Après des années de résistance, les autorités sud-coréennes ont récemment décidé de partager leurs précieuses données géographiques avec Google Maps. Cette décision, prise vendredi, permettra à la plateforme de proposer une gamme complète de services dans le pays.

Les autorités sud-coréennes ont accordé à Google une « autorisation conditionnelle pour l'exportation de données géographiques de haute précision », permettant ainsi l'accès à des fonctionnalités essentielles telles que « les itinéraires à pied et les trajets en voiture en temps réel », comme l'a rapporté TechCrunch.

La Corée du Sud, qui résistait aux pressions de Google depuis 2011, était l'un des derniers pays à restreindre l'accès complet à Google Maps, à l'instar de la Chine et de la Russie.

Les inquiétudes initiales des autorités portaient principalement sur des considérations de sécurité nationale. En effet, elles craignaient que « des images satellites précises pourraient potentiellement compromettre la sécurité en dévoilant des sites militaires sensibles », surtout dans le contexte de tensions continues avec la Corée du Nord.

Cette nouvelle autorisation s'accompagne de règles strictes mises en place par le ministère sud-coréen du Territoire.
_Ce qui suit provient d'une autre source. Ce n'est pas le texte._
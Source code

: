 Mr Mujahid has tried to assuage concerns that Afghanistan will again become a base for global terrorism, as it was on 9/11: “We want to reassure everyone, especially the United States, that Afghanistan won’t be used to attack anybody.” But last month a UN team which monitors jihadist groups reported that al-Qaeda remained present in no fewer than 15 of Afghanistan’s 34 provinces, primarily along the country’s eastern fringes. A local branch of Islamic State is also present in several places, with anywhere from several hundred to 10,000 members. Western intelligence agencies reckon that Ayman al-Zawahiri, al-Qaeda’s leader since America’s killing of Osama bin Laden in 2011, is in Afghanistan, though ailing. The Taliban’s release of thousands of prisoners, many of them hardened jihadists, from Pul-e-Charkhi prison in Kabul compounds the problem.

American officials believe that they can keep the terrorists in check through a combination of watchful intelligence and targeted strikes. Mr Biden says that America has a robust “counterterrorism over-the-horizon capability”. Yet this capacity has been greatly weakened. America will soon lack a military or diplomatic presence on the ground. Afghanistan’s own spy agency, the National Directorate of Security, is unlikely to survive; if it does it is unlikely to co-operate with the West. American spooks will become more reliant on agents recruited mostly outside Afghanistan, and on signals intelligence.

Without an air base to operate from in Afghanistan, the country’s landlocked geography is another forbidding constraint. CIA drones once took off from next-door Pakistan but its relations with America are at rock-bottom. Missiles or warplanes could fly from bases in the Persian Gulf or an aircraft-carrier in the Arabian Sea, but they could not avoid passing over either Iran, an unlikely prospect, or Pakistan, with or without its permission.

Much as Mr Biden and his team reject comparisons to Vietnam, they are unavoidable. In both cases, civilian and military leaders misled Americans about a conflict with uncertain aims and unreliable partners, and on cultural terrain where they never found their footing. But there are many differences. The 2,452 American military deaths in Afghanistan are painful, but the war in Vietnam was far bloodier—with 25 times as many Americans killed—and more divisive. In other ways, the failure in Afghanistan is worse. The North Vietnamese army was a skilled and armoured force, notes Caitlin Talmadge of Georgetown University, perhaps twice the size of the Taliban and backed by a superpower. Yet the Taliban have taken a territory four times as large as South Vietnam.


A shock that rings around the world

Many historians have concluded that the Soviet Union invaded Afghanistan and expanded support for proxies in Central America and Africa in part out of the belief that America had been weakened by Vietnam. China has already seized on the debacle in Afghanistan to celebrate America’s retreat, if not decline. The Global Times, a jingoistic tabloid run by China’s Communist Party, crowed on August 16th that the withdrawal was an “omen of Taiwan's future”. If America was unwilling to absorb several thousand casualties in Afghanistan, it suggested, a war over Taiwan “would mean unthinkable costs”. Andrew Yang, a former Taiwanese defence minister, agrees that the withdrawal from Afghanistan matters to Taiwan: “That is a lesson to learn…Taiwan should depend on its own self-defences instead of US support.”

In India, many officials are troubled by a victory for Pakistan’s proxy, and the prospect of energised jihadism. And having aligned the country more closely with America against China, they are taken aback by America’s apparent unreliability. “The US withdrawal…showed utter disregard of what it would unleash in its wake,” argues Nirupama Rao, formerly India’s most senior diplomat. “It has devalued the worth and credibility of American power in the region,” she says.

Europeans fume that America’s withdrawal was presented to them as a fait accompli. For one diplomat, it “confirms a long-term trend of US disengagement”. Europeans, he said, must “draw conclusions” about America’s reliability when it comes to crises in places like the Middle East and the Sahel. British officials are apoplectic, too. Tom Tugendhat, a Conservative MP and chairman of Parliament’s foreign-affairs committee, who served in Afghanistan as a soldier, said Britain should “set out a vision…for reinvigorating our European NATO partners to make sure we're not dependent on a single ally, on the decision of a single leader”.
Ces réglementations visent à protéger les installations sensibles et stipulent que « l’exportation de données sera soumise à des vérifications de conformité par le gouvernement », précise TechCrunch.

Entre autres mesures, les images utilisées dans Google Maps devront se conformer aux standards de sécurité nationaux, incluant le floutage des sites militaires dans les applications comme Google Earth et Street View.

Bien que cette décision représente une avancée significative pour Google, elle soulève également des questions pour le marché des cartes en Corée. Des services locaux tels que Naver Map, T Map et Kakao Map ont prospéré jusqu'à présent, et l'entrée plus compétitive de Google pourrait créer des turbulences dans ce secteur local.